David Greene, who is the civil liberties director and a senior staff attorney for the Electronic Frontier Foundation in San Francisco, commented on the national legislature allowing these ads in an email:

“The US Supreme Court has found in 1974 that a public transit agency could decide to ban all political advertisements, though it would then have to craft a careful definition of what it is actually banning), but once it decides to accept them, it cannot pick and choose among them. A ban on political speech — all of it — is considered to be content-discrimination, which is permitted as long as it is not a public forum, and not viewpoint discrimination, which would only be banning political speech because of the specific viewpoint it expresses.”

The advertising policy that Rose draws attention to, which has been in place for ten years, states seven standards.

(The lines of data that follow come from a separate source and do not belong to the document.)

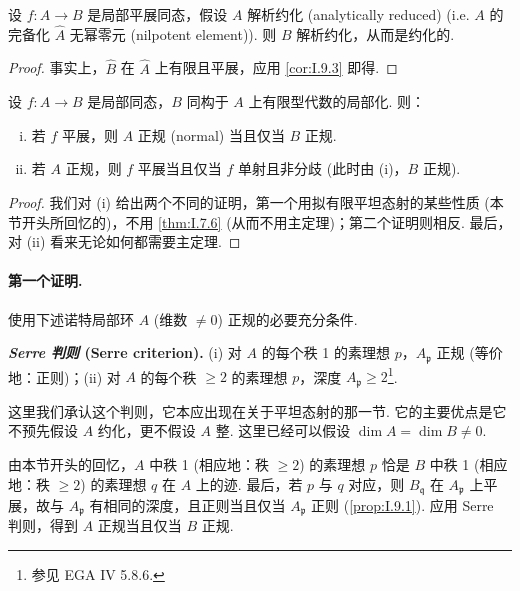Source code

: \begin{corollary}\label{cor:I.9.4}
设 $f \colon A \to B$ 是局部平展同态，假设 $A$ 解析约化 (analytically reduced) (i.e. $A$ 的完备化 $\widehat{A}$ 无幂零元 (nilpotent element)). 则 $B$ 解析约化，从而是约化的.
\end{corollary}

\begin{proof}
事实上，$\widehat{B}$ 在 $\widehat{A}$ 上有限且平展，应用 \ref{cor:I.9.3} 即得.
\end{proof}

\begin{theorem}\label{thm:I.9.5}
设 $f \colon A \to B$ 是局部同态，$B$ 同构于 $A$ 上有限型代数的局部化. 则：
\begin{enumerate}[(i)]
\item 若 $f$ 平展，则 $A$ 正规 (normal) 当且仅当 $B$ 正规.
\item 若 $A$ 正规，则 $f$ 平展当且仅当 $f$ 单射且非分歧 (此时由 (i)，$B$ 正规).
\end{enumerate}
\end{theorem}

\begin{proof}
我们对 (i) 给出两个不同的证明，第一个用拟有限平坦态射的某些性质 (本节开头所回忆的)，不用 \ref{thm:I.7.6} (从而不用主定理)；第二个证明则相反. 最后，对 (ii) 看来无论如何都需要主定理.
\end{proof}

\paragraph*{第一个证明.} 使用下述诺特局部环 $A$ (维数 $\neq 0$) 正规的必要充分条件.

\begin{remarkstar}
\textbf{\emph{Serre 判则} (Serre criterion).} (i) 对 $A$ 的每个秩 1 的素理想 $p$，$A_{\mathfrak{p}}$ 正规 (等价地：正则)；(ii) 对 $A$ 的每个秩 $\geqslant 2$ 的素理想 $p$，深度 $A_{\mathfrak{p}} \geqslant 2$\footnote{参见 EGA IV 5.8.6.}.
\end{remarkstar}

这里我们承认这个判则，它本应出现在关于平坦态射的那一节. 它的主要优点是它不预先假设 $A$ 约化，更不假设 $A$ 整. 这里已经可以假设 $\dim A = \dim B \neq 0$.

由本节开头的回忆，$A$ 中秩 1 (相应地：秩 $\geqslant 2$) 的素理想 $p$ 恰是 $B$ 中秩 1 (相应地：秩 $\geqslant 2$) 的素理想 $q$ 在 $A$ 上的迹. 最后，若 $p$ 与 $q$ 对应，则 $B_{\mathfrak{q}}$ 在 $A_{\mathfrak{p}}$ 上平展，故与 $A_{\mathfrak{p}}$ 有相同的深度，且正则当且仅当 $A_{\mathfrak{p}}$ 正则 (\cref{prop:I.9.1}). 应用 Serre 判则，得到 $A$ 正规当且仅当 $B$ 正规.

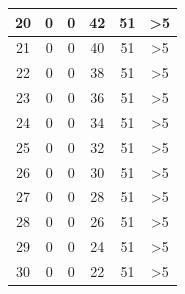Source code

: \begin{longtable}{|c|c|c|c|c|c|}
		20                                           & 0                      & 0                     & 42                    & 51                     & >5                                        \\ \hline
		21                                           & 0                      & 0                     & 40                    & 51                     & >5                                               \\ \hline
		22                                           & 0                      & 0                     & 38                    & 51                     & >5                                        \\ \hline
		23                                           & 0                      & 0                     & 36                    & 51                     & >5                                        \\ \hline
		24                                           & 0                      & 0                     & 34                    & 51                     & >5                                                 \\ \hline
		25                                           & 0                      & 0                     & 32                    & 51                     & >5                                            \\ \hline
		26                                           & 0                      & 0                     & 30                    & 51                     & >5                                                 \\ \hline
		27                                           & 0                      & 0                     & 28                    & 51                     & >5                                        \\ \hline
		28                                           & 0                      & 0                     & 26                    & 51                     & >5                                        \\ \hline
		29                                           & 0                      & 0                     & 24                    & 51                     & >5                                              \\ \hline
		30                                           & 0                      & 0                     & 22                    & 51                     & >5                                        \\ \hline

\end{longtable}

Among not being able to advertise a declared political candidate and campaigns that are false or deceptive, it also states, “SFMTA advertising contractors shall not post any advertisement that is clearly defamatory or advocates imminent lawlessness or violent action.”

This proposes a question: what constitutes defamation? Would the Palestinian Authority, or Palestinian Americans, be able to use this standard to fight against Geller?

According to Greene, “For this ad to be defamatory it would need to make a demonstrably false statement about a ‘person’ that injured that person’s reputation. Although an entity or organization can be a ‘person’ for the purposes of a defamation action, it is highly doubtful that a political entity like the Palestinian Authority could claim personhood for a defamation action.”

In order to begin a legal process against the ads, Greene says in an email that someone would have to prove that the ad’s claims were false, which, in his words, “can be difficult with speech that discusses controversial issues for which the truth or falsity is in great dispute.”

The kind of speech that caught Yen’s attention on the San Francisco MUNI buses is protected in the First Amendment, bottom line. In America, words are a privilege, even ones that provoke its citizens. Disseminating words and opinions is the nation’s richest currency — for better or for worse.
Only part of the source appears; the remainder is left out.